Finto medico truffa una società: 62enne pugliese finisce nei guai

6 Luglio 2022

Utilizza il nome di un noto psichiatra romano per ottenere incarichi da una cooperativa sociale La polizia gli tende una trappola e lo denuncia: l’ipotesi è che ci siano altre persone raggirate

LANCIANO . Si finge luminare di psichiatria e tenta di truffare una società cooperativa di Lanciano. Ma la polizia tende una trappola al finto medico e mette fine al raggiro. Per F.V., 62 anni, di Martina Franca (Taranto), è scattata la denuncia a piede libero per i reati di truffa aggravata, sostituzione di persona, falso materiale ed esercizio abusivo della professione medica. Ad avviare l’indagine è stata la denuncia-querela presentata dal legale rappresentante del Consorzio Sgs, che riunisce numerose cooperative sociali.
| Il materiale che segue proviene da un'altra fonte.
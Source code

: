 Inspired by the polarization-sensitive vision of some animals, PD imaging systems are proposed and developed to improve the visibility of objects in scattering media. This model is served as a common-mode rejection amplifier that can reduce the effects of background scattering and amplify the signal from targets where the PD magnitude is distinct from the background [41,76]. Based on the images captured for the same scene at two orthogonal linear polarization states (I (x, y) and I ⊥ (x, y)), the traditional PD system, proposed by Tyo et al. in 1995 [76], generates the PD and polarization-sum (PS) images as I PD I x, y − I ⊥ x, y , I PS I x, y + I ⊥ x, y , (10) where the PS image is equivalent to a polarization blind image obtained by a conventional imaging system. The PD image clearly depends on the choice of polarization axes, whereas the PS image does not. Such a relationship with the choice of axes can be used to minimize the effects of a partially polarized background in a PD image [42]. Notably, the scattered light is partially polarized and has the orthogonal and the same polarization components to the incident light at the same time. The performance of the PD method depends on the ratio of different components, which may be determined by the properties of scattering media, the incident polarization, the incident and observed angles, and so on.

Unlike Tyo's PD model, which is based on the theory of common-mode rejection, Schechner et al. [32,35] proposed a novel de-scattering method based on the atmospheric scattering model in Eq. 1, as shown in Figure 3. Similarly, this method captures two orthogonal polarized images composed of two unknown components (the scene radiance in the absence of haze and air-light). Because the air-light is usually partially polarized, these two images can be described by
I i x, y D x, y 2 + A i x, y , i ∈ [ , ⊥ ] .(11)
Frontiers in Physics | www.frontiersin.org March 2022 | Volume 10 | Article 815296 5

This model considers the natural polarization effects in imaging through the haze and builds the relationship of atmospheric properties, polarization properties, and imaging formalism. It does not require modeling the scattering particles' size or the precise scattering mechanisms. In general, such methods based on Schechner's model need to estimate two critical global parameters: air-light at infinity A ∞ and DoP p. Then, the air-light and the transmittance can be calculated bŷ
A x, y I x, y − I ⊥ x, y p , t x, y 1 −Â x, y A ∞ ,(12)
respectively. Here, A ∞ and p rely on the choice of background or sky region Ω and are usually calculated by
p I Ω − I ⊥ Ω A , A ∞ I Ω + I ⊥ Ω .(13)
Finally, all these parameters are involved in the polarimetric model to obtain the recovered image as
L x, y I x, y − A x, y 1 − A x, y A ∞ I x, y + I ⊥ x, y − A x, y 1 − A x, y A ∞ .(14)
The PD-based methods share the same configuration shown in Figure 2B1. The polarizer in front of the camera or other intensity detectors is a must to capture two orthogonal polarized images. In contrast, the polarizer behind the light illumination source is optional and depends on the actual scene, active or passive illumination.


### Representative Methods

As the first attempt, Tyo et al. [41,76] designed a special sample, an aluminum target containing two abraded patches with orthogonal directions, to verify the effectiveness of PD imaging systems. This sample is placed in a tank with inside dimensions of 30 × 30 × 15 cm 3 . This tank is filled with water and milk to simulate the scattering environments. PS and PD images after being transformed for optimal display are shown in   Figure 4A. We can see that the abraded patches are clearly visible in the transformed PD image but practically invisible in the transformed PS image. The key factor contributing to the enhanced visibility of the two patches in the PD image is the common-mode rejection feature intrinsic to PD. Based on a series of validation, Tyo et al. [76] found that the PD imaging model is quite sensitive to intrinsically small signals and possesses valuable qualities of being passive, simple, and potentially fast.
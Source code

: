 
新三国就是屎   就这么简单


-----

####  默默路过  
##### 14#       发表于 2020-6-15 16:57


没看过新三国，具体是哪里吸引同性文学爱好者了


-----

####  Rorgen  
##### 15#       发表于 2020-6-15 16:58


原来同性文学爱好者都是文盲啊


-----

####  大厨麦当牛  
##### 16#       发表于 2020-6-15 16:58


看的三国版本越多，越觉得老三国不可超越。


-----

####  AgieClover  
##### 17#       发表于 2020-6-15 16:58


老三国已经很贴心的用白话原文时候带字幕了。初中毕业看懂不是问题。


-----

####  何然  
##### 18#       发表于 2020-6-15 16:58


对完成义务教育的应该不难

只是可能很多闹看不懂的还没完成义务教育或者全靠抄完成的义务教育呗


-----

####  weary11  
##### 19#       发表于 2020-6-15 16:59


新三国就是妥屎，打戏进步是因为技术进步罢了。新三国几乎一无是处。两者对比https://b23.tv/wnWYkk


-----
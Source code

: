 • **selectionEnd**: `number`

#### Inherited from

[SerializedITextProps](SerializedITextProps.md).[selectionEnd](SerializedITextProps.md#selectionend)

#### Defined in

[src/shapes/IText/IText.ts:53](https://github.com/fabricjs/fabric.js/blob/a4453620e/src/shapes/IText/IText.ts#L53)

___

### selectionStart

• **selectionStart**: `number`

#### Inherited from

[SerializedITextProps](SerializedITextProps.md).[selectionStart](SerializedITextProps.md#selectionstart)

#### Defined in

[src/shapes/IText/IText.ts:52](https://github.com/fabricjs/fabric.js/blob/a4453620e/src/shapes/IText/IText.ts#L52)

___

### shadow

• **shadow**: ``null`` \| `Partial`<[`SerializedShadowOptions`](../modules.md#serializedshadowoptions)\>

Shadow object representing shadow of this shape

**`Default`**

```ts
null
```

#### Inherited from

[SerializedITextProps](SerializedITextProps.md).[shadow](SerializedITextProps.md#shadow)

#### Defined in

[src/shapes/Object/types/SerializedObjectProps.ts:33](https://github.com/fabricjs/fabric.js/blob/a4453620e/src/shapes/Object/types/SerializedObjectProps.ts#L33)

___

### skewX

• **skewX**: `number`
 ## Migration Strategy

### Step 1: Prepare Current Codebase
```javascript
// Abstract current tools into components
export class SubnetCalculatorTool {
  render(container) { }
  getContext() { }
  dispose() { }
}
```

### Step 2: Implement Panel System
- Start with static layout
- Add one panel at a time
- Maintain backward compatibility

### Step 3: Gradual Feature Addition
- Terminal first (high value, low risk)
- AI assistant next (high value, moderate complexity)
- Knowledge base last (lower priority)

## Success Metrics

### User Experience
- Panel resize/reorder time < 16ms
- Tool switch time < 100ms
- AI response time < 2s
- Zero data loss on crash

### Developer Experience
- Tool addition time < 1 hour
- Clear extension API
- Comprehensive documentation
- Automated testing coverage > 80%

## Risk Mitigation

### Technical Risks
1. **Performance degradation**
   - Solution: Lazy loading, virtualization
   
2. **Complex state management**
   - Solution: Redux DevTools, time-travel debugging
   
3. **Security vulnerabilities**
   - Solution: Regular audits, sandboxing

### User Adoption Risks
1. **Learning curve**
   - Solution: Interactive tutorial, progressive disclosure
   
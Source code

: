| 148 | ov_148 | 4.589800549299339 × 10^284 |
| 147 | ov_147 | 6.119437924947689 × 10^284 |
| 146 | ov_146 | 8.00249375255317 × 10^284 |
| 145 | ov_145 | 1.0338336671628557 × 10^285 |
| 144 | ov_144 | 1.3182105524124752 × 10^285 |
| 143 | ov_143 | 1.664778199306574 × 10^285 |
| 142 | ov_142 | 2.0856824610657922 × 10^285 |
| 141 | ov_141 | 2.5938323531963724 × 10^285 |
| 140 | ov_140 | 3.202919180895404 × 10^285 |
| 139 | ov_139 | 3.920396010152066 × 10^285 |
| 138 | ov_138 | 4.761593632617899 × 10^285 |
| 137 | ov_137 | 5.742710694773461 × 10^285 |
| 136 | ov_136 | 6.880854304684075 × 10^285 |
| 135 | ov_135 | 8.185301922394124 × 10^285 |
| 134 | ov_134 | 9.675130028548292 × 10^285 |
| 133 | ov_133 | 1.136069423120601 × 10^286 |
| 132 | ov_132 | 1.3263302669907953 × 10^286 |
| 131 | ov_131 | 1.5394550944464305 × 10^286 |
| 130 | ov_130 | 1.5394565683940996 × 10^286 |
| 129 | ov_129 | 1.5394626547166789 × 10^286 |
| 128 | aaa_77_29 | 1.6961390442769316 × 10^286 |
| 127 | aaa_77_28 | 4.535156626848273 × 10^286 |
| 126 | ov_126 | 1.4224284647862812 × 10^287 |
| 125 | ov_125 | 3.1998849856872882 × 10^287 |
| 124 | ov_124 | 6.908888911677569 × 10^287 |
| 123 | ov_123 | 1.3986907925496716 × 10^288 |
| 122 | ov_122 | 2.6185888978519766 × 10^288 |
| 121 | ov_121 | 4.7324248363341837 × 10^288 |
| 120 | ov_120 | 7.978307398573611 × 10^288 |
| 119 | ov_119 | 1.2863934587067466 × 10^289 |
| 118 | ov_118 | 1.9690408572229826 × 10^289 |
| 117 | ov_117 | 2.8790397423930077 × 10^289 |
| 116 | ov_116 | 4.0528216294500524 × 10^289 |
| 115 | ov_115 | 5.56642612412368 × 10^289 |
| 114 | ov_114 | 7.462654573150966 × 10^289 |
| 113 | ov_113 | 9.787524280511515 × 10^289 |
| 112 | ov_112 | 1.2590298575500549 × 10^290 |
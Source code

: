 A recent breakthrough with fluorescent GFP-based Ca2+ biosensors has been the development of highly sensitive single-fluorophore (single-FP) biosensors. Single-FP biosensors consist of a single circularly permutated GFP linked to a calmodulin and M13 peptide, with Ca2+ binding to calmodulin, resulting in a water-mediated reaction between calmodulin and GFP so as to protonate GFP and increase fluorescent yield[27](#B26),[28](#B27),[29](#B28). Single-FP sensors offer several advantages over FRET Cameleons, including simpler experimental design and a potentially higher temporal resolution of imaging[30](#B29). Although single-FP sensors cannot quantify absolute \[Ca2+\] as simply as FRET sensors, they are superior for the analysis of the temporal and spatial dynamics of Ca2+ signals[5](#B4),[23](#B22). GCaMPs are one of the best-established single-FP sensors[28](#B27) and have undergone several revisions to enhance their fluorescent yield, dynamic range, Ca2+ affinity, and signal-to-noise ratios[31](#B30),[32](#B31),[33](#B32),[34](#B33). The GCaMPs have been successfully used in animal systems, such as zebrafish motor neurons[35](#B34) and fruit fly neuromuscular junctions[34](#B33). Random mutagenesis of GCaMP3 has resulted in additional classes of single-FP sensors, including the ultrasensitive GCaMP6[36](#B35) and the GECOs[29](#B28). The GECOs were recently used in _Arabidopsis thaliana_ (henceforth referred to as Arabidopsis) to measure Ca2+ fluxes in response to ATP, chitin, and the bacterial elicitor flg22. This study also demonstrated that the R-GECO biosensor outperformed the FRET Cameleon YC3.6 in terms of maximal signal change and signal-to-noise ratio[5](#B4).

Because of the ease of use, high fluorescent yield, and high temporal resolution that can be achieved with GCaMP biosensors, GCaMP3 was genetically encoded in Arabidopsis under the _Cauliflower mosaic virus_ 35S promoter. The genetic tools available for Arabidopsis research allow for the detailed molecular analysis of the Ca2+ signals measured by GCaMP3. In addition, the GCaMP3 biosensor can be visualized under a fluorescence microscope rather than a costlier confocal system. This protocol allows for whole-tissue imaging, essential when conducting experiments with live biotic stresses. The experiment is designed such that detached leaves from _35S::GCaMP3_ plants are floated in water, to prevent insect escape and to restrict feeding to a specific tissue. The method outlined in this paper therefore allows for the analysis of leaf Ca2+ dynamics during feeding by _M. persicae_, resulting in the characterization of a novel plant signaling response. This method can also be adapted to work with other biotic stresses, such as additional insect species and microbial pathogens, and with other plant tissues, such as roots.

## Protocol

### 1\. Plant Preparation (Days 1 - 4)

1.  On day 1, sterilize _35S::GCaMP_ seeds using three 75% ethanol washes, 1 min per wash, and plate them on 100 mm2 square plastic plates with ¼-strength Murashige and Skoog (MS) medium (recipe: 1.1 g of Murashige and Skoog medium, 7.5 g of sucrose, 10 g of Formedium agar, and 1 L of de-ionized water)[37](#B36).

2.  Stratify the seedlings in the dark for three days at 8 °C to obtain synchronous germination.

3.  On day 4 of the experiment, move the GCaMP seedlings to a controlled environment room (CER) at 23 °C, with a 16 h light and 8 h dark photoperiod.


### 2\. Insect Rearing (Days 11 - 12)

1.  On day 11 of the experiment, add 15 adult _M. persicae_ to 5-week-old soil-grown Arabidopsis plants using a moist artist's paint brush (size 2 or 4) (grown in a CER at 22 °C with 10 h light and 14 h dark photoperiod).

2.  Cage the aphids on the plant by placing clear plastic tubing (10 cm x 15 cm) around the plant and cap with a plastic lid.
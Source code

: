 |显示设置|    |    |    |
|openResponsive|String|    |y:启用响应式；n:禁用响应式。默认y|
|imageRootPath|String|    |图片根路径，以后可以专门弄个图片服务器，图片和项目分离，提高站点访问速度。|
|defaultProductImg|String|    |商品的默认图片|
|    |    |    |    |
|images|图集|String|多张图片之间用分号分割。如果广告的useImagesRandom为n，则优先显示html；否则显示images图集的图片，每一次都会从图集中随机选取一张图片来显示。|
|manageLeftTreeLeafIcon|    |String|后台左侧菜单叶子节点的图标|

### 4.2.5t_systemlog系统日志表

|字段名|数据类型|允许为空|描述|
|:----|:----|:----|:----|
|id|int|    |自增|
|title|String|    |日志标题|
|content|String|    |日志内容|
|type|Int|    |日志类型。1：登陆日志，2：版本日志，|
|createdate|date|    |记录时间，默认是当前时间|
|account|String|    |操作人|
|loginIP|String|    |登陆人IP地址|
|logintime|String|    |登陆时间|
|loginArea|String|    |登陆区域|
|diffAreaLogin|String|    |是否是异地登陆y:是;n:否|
Il sedicente medico psichiatra si era accordato, nello specifico, con La Rondine, consorziata Sgs, per una collaborazione professionale dietro lauto compenso economico. Per farlo il 62enne ha utilizzato le generalità di un professionista romano, suo omonimo, e vero luminare di psichiatria.
Fornendo codice fiscale, curriculum e iscrizione all’albo, risultati successivamente falsi, ha fatto credere ai rappresentanti della cooperativa di essere un professionista con esperienza trentennale nel campo della neuropsichiatria infantile. «Ha risposto a un nostro annuncio per la Rems di La Spezia», spiega Alberto Giuliani, presidente della cooperativa La Rondine, «doveva svolgere attività di psichiatra in questo carcere giudiziario per chi è affetto da disturbi mentali, un incarico delicato». Il sedicente medico finora era riuscito ad ottenere il rimborso di viaggio e soggiorno per un corso di formazione tenuto a La Spezia e si apprestava a firmare il contratto con la cooperativa. «A parole sembrava esperto e preparato», dice Giuliani, «ma facendo controlli più approfonditi abbiamo notato che qualcosa non tornava». A quel punto la coop si è messa in contatto con il vero luminare, il quale ha sporto denuncia. A seguire lo ha fatto anche il Consorzio Sgs, quale mandatario e responsabile del servizio. Gli approfondimenti investigativi, condotti dal commissariato diretto dal vice questore Lucia D’Agostino, hanno portato ad organizzare una trappola per il truffatore, invitato lunedì nella sede della cooperativa, in via Piave, per la firma del contratto. Gli agenti sono entrati in azione subito dopo, cogliendo in flagranza il 62enne. Nella disponibilità dell’indagato sono stati trovati materiale sanitario e informatico, timbri e documentazione ritenuti di notevole interesse investigativo, poiché presumibilmente utilizzati per compiere le truffe. Il materiale è stato sottoposto a sequestro penale e sarà oggetto di analisi e futuri approfondimenti. L’ipotesi è che ci siano altre società raggirate dal finto medico.